TASK ITEM => Which lines in the records below contain the word "helps"? Report each of them.

(SUPPLIED RECORDS)

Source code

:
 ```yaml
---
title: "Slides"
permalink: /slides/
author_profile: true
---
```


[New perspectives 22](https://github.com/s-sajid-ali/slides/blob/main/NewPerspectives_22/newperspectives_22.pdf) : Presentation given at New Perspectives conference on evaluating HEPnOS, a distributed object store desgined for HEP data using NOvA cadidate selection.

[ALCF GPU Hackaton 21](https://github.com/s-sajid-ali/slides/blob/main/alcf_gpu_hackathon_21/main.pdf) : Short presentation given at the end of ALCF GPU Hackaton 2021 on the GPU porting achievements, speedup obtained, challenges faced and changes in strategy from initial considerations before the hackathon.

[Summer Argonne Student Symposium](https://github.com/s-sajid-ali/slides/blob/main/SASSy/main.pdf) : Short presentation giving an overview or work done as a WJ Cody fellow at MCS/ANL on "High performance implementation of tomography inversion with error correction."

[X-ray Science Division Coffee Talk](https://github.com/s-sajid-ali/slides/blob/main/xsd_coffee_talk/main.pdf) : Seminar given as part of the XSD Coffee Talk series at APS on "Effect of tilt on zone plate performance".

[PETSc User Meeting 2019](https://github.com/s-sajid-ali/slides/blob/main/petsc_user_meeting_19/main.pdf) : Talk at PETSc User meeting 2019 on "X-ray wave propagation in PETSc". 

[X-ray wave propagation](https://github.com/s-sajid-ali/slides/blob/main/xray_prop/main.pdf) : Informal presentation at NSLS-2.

(End SUPPLIED RECORDS)
(SUPPLIED RECORDS)

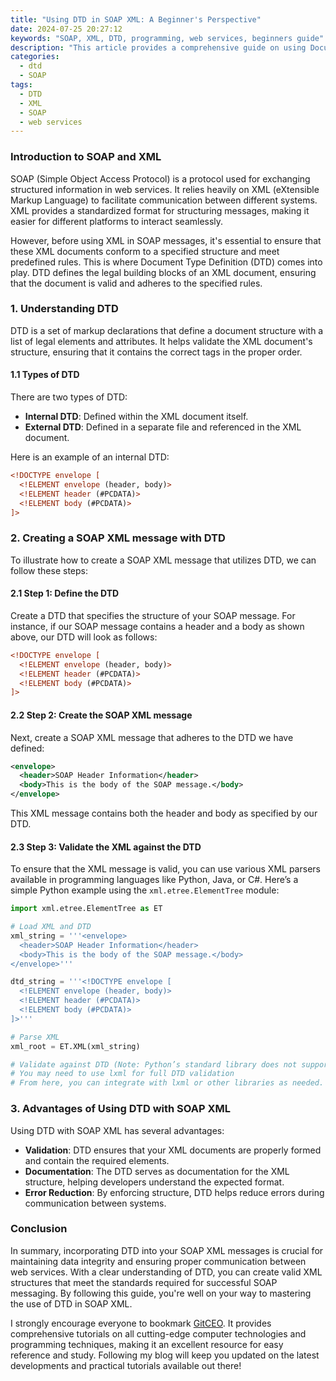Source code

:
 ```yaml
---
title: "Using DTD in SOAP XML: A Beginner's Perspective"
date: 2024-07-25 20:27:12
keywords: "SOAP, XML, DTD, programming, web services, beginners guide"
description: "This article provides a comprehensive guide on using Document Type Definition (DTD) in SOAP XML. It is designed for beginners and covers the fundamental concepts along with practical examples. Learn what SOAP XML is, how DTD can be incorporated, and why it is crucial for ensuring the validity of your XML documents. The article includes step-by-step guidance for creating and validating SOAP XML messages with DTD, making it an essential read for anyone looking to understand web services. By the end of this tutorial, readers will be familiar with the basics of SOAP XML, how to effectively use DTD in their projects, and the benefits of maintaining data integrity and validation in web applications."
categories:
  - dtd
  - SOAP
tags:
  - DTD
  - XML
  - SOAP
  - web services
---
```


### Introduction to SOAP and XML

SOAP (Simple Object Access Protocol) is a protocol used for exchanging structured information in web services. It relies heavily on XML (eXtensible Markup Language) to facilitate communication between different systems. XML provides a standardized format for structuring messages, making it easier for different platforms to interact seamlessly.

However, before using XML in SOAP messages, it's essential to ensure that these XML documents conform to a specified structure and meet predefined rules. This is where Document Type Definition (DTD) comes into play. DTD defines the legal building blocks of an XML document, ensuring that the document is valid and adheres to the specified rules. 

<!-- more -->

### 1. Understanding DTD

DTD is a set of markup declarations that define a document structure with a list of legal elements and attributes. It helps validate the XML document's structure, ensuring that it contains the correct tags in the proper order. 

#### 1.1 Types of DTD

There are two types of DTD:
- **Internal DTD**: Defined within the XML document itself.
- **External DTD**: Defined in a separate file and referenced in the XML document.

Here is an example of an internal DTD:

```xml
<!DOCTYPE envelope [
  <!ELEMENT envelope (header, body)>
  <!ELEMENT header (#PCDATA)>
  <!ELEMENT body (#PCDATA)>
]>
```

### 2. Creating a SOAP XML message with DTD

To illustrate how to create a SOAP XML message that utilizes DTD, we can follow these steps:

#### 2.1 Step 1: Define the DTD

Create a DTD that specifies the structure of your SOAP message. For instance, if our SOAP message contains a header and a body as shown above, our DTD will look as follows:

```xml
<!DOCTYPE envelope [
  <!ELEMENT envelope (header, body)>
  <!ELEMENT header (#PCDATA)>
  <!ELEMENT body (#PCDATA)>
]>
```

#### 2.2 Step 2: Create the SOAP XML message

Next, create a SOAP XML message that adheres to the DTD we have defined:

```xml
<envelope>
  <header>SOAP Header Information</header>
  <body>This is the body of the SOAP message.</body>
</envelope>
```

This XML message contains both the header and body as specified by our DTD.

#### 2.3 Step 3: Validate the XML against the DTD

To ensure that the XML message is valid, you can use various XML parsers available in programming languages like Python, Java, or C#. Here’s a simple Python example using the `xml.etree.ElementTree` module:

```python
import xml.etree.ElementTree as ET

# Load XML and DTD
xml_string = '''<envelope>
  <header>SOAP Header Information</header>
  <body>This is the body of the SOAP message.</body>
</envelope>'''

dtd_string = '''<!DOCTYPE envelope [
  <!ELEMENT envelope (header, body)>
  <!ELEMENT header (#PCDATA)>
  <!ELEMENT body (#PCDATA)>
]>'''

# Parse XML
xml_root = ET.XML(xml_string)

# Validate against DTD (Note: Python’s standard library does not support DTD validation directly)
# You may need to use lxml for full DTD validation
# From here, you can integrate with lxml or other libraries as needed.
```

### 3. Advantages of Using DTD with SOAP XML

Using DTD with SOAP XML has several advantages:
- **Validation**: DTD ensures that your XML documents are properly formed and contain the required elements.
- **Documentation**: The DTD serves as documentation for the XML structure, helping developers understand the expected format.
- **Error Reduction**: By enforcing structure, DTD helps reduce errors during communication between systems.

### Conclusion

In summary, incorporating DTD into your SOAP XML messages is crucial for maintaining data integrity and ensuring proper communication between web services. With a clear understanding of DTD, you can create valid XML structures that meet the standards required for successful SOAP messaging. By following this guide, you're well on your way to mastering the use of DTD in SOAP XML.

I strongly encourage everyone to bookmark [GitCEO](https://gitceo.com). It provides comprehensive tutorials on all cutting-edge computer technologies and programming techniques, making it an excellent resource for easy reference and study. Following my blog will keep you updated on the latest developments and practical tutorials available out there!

(End SUPPLIED RECORDS)

ANSWER TO THIS EXERCISE =>
DTD is a set of markup declarations that define a document structure with a list of legal elements and attributes. It helps validate the XML document's structure, ensuring that it contains the correct tags in the proper order. 
- **Error Reduction**: By enforcing structure, DTD helps reduce errors during communication between systems.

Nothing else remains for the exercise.